Thats really bad.....co2 is so costly. 

I really thought 2 t5's weren't a lot of light lol. I had a 125 planted with co2 close to 10 years ago and I had 8 x96m pc's running on it so 2 t5's seemed very minimal. I just left reefing cause I wanted to get away from that sort of maintenance.


----------



## Noahma (Oct 18, 2009)

ReefkprZ said:


> I like both the riccia matts (I have some in both my tanks) and the rrf, the only problem with RRf is it grows so darned fast constant harvesting is a must. I am currently using a circle of floating airline to contain my rrf and I prune whatever grows outside the boundaries of the air line. the invisible floating fence it works great.
> 
> but I haven't tried the rrf in my low(ish) tech tank but the riccia does great in it.


ohh, it grows just as quick in a low light tank too lol the leaves just stay green, and the roots turn white. I have mine restricted to 1/3 of a 10 gal. I have to thin it about two times a week lol. I also learned, if you let it grow on top of itself it will eventually form "stems" and grow vertical lol


----------



## monkeyfish (Jul 5, 2010)

liveforthis said:


> Thats really bad.....co2 is so costly.
> 
> I really thought 2 t5's weren't a lot of light lol. I had a 125 planted with co2 close to 10 years ago and I had 8 x96m pc's running on it so 2 t5's seemed very minimal. I just left reefing cause I wanted to get away from that sort of maintenance.


2 T5NO bulbs would be better suited to your wants than the HO bulbs. Will NO bulbs work in a HO fixture?



Sent from my Droid using Tapatalk


----------



## Vancover_WA_98683 (Nov 22, 2010)

To Liveforthis: I originally used the 48" aqualife stock double bulbs for my 75 gallon. It did average for the floating juvenile watersprite and some dwarf sags. Coverage was about 10-15% as seen in the picture in my earlier post. They clump up into islands. Once I switched it out to an affordable 50 watt GE Ecolux F40 T12 bulbs (Walmart $5 each).
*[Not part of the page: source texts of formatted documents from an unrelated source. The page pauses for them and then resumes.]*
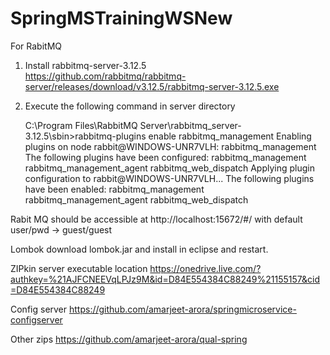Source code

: # SpringMSTrainingWSNew

For RabitMQ
1. Install rabbitmq-server-3.12.5  
https://github.com/rabbitmq/rabbitmq-server/releases/download/v3.12.5/rabbitmq-server-3.12.5.exe
2. Execute the following command in server directory
   
   C:\Program Files\RabbitMQ Server\rabbitmq_server-3.12.5\sbin>rabbitmq-plugins enable rabbitmq_management
Enabling plugins on node rabbit@WINDOWS-UNR7VLH:
rabbitmq_management
The following plugins have been configured:
  rabbitmq_management
  rabbitmq_management_agent
  rabbitmq_web_dispatch
Applying plugin configuration to rabbit@WINDOWS-UNR7VLH...
The following plugins have been enabled:
  rabbitmq_management
  rabbitmq_management_agent
  rabbitmq_web_dispatch

Rabit MQ should be accessible at http://localhost:15672/#/ 
with default user/pwd  -> guest/guest

Lombok
download lombok.jar and install in eclipse and restart.

ZIPkin server executable location
https://onedrive.live.com/?authkey=%21AJFCNEEVqLPJz9M&id=D84E554384C88249%21155157&cid=D84E554384C88249

Config server
https://github.com/amarjeet-arora/springmicroservice-configserver

Other zips
https://github.com/amarjeet-arora/qual-spring



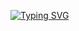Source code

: 
[![Typing SVG](https://readme-typing-svg.demolab.com?font=Fira+Code&size=19&pause=1000&color=8C37FF&multiline=true&random=false&width=435&lines=Hi+I'm+Jessica+;I'm+a+Junior+Front+End+developer)](https://git.io/typing-svg)

<!---
jessicaborsetto/jessicaborsetto is a ✨ special ✨ repository because its `README.md` (this file) appears on your GitHub profile.
You can click the Preview link to take a look at your changes.
--->
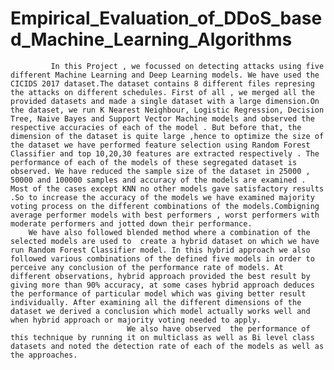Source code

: # Empirical_Evaluation_of_DDoS_based_Machine_Learning_Algorithms
             In this Project , we focussed on detecting attacks using five different Machine Learning and Deep Learning models. We have used the CICIDS 2017 dataset.The dataset contains 8 different files represing the attacks on different schedules. First of all , we merged all the provided datasets and made a single dataset with a large dimension.On the dataset, we run K Nearest Neighbour, Logistic Regression, Decision Tree, Naive Bayes and Support Vector Machine models and observed the respective accuracies of each of the model . But before that, the dimension of the dataset is quite large ,hence to optimize the size of the dataset we have performed feature selection using Random Forest Classifier and top 10,20,30 features are extracted respectively . The performance of each of the models of these segregated dataset is observed. We have reduced the sample size of the dataset in 25000 , 50000 and 100000 samples and accuracy of the models are examined . Most of the cases except KNN no other models gave satisfactory results .So to increase the accuracy of the models we have examined majority voting process on the different combinations of the models.Combigning average performer models with best performers , worst performers with moderate performers and jotted down their performance.
        We have also followed blended method where a combination of the selected models are used to  create a hybrid dataset on which we have run Random Forest Classifier model. In this hybrid approach we also followed various combinations of the defined five models in order to perceive any conclusion of the performance rate of models. At different observations, hybrid approach provided the best result by giving more than 90% accuracy, at some cases hybrid approach deduces the performance of particular model which was giving better result individually. After examining all the different dimensions of the dataset we derived a conclusion which model actually works well and when hybrid approach or majority voting needed to apply.
                              We also have observed  the performance of this technique by running it on multiclass as well as Bi level class datasets and noted the detection rate of each of the models as well as the approaches.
These floaters along with planted are at 60%. You would think it blocks light, but it actually penetrates through without any issues in my case. PM if you'd like an updated photo.


----------



## Vancover_WA_98683 (Nov 22, 2010)

Forgot to mention that mine had a lid during the stock double aqualife T5 (38watt).


----------



## Vancover_WA_98683 (Nov 22, 2010)

Correction - I got mixed up on the names of the lighting. I just bought a dual linear 4 x 65w Aqualife aqualight. Mine was just the stock double ALL GLASS strip light 38watt prior that came with my 75 gallon. Then, the ecolux ge F40 T12 switch.


----------



## lauraleellbp (Feb 3, 2008)

monkeyfish said:


> Will NO bulbs work in a HO fixture?


Yes, but it's the ballast that controls how much light is pushed through them, not the bulbs. Running NO bulbs in an HO fixture will just overdrive them, pushing them at least close to if not exactly the same light level as HOs.

If you want to stick with this fixture, then you can if you raise it up off the tank and/or do some other things to control algae such as incorporate floating plants and dose Excel.

Or you could switch to a T5NO fixture (like the Coralife T5NO) which would put you at a better light level for a low tech tank.


----------



## Vancover_WA_98683 (Nov 22, 2010)

I had a picture up that was a month+ old. The floating sprites have multiplied and give off a greenish reflective glow to compliment the inhabitants color. Here is a recent photo.


----------



## liveforthis (Jan 2, 2011)

Yea that looks nice!


----------



## agimlin (Sep 25, 2010)

if you like the lily pad idea i have banana plants and used to have a red dwarf lily they both put huge lily pads that float across the top. it also adds decor on the top and bottom of the tank


----------



## Baadboy11 (Oct 28, 2009)

I vote for Red Root Floater, really cool little plant that turns a neat pinkish color when it feels like it. It really hates strong water movement though as do most floaters so keep that in mind.


----------